THE NEAR PANIC in Europe and the United States about the stability of American Banks is a mirror of the economic chaos into which the international banking system has been driven.
It also reminds us that usury, once considered a most grave sin by the Church still thrives and increases. Lending money at vicious interest still outrages both Christian and Moslem morality in a way which no modern economic theories can excuse.
The Continental Illinois Bank, the eighth largest in the United States has been rescued by a massive whip-round by other banks.

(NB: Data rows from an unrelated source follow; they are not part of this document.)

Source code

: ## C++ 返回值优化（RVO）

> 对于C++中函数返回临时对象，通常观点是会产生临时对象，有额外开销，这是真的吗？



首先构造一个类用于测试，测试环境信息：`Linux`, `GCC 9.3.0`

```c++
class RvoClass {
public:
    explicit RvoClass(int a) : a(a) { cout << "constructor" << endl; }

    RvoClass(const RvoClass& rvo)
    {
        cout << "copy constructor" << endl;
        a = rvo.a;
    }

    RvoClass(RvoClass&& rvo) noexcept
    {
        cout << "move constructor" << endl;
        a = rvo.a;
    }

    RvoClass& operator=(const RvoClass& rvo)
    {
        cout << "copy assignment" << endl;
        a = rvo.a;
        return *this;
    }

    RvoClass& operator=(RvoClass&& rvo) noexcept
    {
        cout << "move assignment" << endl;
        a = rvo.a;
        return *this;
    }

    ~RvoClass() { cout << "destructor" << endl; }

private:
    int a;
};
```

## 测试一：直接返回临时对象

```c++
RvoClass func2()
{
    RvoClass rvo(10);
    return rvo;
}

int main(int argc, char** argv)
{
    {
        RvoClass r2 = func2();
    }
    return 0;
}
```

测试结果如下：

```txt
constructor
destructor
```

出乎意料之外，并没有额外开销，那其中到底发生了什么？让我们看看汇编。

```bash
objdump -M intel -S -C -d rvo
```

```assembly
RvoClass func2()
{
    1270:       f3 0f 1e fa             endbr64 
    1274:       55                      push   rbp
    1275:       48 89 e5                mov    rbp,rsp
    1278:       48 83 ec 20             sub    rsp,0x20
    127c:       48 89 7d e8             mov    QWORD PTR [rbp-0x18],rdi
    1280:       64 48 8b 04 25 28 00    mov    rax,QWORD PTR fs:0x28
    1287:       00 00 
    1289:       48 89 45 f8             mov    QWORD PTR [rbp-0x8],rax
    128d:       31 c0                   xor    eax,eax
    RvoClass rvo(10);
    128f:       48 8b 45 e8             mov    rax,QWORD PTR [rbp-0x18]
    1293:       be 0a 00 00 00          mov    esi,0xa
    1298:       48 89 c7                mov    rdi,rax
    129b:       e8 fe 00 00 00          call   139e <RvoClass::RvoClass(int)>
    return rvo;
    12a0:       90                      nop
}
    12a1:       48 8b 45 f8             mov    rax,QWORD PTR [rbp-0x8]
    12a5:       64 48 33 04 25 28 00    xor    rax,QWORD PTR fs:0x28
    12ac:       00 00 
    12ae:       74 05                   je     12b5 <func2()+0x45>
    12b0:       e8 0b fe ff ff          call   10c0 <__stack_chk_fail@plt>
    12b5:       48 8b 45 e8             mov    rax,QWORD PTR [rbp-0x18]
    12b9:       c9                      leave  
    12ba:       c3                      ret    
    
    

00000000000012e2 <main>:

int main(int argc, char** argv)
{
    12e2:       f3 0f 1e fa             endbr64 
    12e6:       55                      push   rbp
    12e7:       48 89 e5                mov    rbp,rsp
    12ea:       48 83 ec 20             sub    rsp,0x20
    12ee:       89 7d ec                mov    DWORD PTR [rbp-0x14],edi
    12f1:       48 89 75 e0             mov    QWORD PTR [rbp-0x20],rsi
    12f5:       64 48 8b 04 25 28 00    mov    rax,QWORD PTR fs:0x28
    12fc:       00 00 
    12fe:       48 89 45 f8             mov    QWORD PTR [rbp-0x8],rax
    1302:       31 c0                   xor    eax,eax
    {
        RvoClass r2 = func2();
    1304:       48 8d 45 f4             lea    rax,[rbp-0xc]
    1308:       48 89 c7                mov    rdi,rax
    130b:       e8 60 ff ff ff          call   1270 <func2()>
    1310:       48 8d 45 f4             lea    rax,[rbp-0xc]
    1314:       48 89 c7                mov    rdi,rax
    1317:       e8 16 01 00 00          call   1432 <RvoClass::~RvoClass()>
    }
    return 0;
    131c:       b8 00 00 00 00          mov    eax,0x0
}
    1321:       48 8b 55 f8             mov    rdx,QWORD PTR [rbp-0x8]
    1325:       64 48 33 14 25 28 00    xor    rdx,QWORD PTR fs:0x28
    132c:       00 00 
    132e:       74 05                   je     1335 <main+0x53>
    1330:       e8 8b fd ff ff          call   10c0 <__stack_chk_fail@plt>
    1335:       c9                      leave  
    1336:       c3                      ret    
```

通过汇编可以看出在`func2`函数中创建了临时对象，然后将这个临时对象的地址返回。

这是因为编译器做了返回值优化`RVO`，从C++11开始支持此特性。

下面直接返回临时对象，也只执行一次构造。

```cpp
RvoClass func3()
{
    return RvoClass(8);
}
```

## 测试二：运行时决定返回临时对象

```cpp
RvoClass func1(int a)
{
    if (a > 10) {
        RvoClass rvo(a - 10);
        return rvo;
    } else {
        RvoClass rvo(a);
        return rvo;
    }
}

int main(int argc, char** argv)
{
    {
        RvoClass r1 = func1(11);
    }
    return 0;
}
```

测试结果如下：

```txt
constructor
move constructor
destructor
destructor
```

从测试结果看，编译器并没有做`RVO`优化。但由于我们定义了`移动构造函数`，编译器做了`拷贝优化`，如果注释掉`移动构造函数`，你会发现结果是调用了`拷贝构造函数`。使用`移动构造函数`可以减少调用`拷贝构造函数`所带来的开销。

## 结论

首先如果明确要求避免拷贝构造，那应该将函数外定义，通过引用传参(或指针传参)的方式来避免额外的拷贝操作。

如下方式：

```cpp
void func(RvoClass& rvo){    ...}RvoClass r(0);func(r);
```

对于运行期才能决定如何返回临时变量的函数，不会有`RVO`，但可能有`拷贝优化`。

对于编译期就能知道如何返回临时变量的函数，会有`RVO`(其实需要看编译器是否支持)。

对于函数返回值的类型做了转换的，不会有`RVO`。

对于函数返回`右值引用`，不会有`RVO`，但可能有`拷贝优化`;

In addition the Federal Reserve Board has agreed to find immediate cash to satisfy frightened depositors. The Federal Deposit Insurance Corporation has said that it will protect all general creditors of the Bank.
There is a warning here for American and some Europoean Banks.
They have lent to desperate developing nations because they saw the possibility of high returns from rapid growth.
They made it easy for these countries to take up a steadily increasing number of loans.
When some of these banks began to realise that initial capital outlay was not necessarily recoverable, they were faced with a liquidity crisis.
A cry for help went out to the IMF. The usual IMF answer is to compel debtor governments to make severe economies as a condition of loan rescheduling.
It is the poor of the third world who suffer. Their standards of living — often already far too low — decline still further. Output plummets, the poorest countries can no longer afford to buy vital "inputs" with which to improve their agriculture. At the same time, interest rates continue to rise. The debtor countries are locked in an apparently unbreakable cell of hopelessness.
We should remind ourselves that it is little more than 60 years since Chesterton and Belloc anathematised modern usury and some Catholics laughed at them.